### Description of the task
Starting at the top of the entries below, set down every line exactly, please, until you reach the line with "- Se ha usado", which is included too.

### Task input

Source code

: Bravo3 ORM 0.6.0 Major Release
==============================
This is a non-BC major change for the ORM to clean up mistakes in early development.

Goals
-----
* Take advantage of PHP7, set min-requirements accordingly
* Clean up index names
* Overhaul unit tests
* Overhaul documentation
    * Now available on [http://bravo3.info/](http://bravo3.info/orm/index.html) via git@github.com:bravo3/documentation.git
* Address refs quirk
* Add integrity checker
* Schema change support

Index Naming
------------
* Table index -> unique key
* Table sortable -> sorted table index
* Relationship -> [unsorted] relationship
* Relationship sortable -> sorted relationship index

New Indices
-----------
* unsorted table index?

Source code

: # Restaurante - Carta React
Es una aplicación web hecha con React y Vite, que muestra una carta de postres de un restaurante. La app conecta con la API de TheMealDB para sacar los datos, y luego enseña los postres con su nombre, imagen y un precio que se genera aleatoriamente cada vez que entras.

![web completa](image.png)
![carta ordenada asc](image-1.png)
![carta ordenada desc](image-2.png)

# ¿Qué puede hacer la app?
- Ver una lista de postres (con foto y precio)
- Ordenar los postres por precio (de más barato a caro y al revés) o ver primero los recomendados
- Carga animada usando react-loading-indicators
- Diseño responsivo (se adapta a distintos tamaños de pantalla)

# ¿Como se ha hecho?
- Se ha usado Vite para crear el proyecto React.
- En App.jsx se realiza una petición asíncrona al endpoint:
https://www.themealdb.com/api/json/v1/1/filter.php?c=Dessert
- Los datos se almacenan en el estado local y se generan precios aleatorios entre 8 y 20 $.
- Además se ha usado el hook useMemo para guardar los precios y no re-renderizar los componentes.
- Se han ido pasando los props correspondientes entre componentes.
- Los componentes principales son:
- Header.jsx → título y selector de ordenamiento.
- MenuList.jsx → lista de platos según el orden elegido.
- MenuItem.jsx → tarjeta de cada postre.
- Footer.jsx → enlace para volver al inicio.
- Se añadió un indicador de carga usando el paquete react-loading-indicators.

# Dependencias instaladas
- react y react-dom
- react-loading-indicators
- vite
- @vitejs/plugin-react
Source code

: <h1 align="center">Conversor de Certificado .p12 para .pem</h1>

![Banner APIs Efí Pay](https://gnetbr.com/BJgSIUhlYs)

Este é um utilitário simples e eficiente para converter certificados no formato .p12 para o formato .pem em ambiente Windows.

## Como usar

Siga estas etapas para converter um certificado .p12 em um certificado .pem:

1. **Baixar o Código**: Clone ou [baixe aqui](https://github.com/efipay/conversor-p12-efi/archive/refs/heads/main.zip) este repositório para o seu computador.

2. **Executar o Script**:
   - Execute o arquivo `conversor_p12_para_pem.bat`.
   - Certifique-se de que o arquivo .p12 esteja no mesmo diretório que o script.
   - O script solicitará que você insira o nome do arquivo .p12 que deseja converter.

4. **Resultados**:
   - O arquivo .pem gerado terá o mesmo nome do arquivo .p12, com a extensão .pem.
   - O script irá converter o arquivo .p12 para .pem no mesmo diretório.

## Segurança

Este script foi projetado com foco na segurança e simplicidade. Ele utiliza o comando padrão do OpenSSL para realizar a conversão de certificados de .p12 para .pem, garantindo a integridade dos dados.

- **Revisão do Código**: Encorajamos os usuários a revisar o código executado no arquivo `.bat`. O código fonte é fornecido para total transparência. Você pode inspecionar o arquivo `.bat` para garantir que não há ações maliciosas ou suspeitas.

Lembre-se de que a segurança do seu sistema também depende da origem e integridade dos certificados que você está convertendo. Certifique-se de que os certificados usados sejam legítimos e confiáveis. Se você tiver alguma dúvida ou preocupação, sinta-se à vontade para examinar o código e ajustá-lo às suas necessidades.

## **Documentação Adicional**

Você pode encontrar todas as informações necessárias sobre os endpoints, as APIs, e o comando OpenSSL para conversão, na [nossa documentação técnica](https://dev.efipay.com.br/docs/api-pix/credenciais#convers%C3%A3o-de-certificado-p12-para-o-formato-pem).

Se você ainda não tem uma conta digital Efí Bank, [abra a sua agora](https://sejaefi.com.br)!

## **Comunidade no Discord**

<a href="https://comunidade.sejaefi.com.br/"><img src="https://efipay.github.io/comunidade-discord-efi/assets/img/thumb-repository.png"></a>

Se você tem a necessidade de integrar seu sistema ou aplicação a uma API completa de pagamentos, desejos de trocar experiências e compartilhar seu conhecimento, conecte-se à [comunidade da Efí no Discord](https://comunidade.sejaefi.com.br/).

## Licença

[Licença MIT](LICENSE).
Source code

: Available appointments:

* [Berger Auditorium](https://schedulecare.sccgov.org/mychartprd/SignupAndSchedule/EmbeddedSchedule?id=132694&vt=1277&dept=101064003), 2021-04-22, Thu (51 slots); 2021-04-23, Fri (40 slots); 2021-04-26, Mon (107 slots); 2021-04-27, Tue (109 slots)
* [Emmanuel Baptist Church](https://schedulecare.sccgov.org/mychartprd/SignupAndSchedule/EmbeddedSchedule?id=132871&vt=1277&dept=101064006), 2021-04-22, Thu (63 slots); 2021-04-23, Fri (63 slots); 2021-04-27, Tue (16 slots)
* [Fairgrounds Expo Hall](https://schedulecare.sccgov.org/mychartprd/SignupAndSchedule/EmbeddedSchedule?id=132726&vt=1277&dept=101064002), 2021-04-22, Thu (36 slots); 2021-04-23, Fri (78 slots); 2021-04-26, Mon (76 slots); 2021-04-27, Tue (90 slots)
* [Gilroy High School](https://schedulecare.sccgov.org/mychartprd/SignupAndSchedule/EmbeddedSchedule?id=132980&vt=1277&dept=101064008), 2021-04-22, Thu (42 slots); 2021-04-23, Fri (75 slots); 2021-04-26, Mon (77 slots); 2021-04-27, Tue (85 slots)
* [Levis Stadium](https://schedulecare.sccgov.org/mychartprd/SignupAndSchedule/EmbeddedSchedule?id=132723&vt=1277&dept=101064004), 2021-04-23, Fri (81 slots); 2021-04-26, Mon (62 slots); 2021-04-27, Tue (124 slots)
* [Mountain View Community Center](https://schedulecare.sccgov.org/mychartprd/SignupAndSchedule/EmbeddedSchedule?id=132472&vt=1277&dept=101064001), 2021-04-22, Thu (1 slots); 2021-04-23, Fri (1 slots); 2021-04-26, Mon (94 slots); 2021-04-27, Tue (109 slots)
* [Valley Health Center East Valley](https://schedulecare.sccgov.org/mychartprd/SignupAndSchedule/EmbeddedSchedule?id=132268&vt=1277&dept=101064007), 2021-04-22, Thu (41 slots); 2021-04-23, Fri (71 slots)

### Exercise answer
Source code

: Bravo3 ORM 0.6.0 Major Release
==============================
This is a non-BC major change for the ORM to clean up mistakes in early development.

Goals
-----
* Take advantage of PHP7, set min-requirements accordingly
* Clean up index names
* Overhaul unit tests
* Overhaul documentation
    * Now available on [http://bravo3.info/](http://bravo3.info/orm/index.html) via git@github.com:bravo3/documentation.git
* Address refs quirk
* Add integrity checker
* Schema change support

Index Naming
------------
* Table index -> unique key
* Table sortable -> sorted table index
* Relationship -> [unsorted] relationship
* Relationship sortable -> sorted relationship index

New Indices
-----------
* unsorted table index?

Source code

: # Restaurante - Carta React
Es una aplicación web hecha con React y Vite, que muestra una carta de postres de un restaurante. La app conecta con la API de TheMealDB para sacar los datos, y luego enseña los postres con su nombre, imagen y un precio que se genera aleatoriamente cada vez que entras.

![web completa](image.png)
![carta ordenada asc](image-1.png)
![carta ordenada desc](image-2.png)

# ¿Qué puede hacer la app?
- Ver una lista de postres (con foto y precio)
- Ordenar los postres por precio (de más barato a caro y al revés) o ver primero los recomendados
- Carga animada usando react-loading-indicators
- Diseño responsivo (se adapta a distintos tamaños de pantalla)

# ¿Como se ha hecho?
- Se ha usado Vite para crear el proyecto React.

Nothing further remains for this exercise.